▶ Activity: Exactly as written, give again the line with "messages are rated.*" and all subsequent lines through the end of the records.

▶ The data:
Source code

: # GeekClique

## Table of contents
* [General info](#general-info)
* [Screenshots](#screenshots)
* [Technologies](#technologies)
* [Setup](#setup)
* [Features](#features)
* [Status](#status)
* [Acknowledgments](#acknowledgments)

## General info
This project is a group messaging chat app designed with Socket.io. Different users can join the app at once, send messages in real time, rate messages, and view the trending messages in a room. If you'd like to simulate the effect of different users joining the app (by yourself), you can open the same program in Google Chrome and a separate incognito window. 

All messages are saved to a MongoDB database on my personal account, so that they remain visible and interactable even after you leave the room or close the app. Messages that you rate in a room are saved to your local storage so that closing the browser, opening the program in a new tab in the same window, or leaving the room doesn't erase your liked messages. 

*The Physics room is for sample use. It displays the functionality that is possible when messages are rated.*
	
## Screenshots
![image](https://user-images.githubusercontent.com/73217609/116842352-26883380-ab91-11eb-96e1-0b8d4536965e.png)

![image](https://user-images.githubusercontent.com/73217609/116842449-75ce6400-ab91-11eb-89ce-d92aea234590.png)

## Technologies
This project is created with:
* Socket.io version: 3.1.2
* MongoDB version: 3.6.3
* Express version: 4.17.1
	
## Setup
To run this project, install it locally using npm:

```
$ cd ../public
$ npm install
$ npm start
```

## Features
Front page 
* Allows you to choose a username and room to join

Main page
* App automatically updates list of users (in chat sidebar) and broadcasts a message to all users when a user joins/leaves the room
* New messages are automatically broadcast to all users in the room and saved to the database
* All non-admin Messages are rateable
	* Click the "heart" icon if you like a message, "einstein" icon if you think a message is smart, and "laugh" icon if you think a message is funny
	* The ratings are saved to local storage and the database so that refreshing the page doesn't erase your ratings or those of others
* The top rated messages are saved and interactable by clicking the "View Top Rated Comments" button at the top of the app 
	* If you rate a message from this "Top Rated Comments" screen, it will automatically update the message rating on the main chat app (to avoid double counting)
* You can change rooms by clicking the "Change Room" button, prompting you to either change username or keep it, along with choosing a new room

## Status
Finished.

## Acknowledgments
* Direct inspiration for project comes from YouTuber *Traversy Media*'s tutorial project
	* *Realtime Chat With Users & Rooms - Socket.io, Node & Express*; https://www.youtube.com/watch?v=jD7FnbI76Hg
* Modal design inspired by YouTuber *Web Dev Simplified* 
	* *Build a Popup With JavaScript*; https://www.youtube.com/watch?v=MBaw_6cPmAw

▶ Answer for the task:
*The Physics room is for sample use. It displays the functionality that is possible when messages are rated.*
	
## Screenshots
![image](https://user-images.githubusercontent.com/73217609/116842352-26883380-ab91-11eb-96e1-0b8d4536965e.png)

![image](https://user-images.githubusercontent.com/73217609/116842449-75ce6400-ab91-11eb-89ce-d92aea234590.png)

## Technologies
This project is created with:
* Socket.io version: 3.1.2
* MongoDB version: 3.6.3
* Express version: 4.17.1
	
## Setup
To run this project, install it locally using npm:

```
$ cd ../public
$ npm install
$ npm start
```

## Features
Front page 
* Allows you to choose a username and room to join

Main page
* App automatically updates list of users (in chat sidebar) and broadcasts a message to all users when a user joins/leaves the room
* New messages are automatically broadcast to all users in the room and saved to the database
* All non-admin Messages are rateable
	* Click the "heart" icon if you like a message, "einstein" icon if you think a message is smart, and "laugh" icon if you think a message is funny
	* The ratings are saved to local storage and the database so that refreshing the page doesn't erase your ratings or those of others
* The top rated messages are saved and interactable by clicking the "View Top Rated Comments" button at the top of the app 
	* If you rate a message from this "Top Rated Comments" screen, it will automatically update the message rating on the main chat app (to avoid double counting)
* You can change rooms by clicking the "Change Room" button, prompting you to either change username or keep it, along with choosing a new room

## Status
Finished.

## Acknowledgments
* Direct inspiration for project comes from YouTuber *Traversy Media*'s tutorial project
	* *Realtime Chat With Users & Rooms - Socket.io, Node & Express*; https://www.youtube.com/watch?v=jD7FnbI76Hg
* Modal design inspired by YouTuber *Web Dev Simplified* 
	* *Build a Popup With JavaScript*; https://www.youtube.com/watch?v=MBaw_6cPmAw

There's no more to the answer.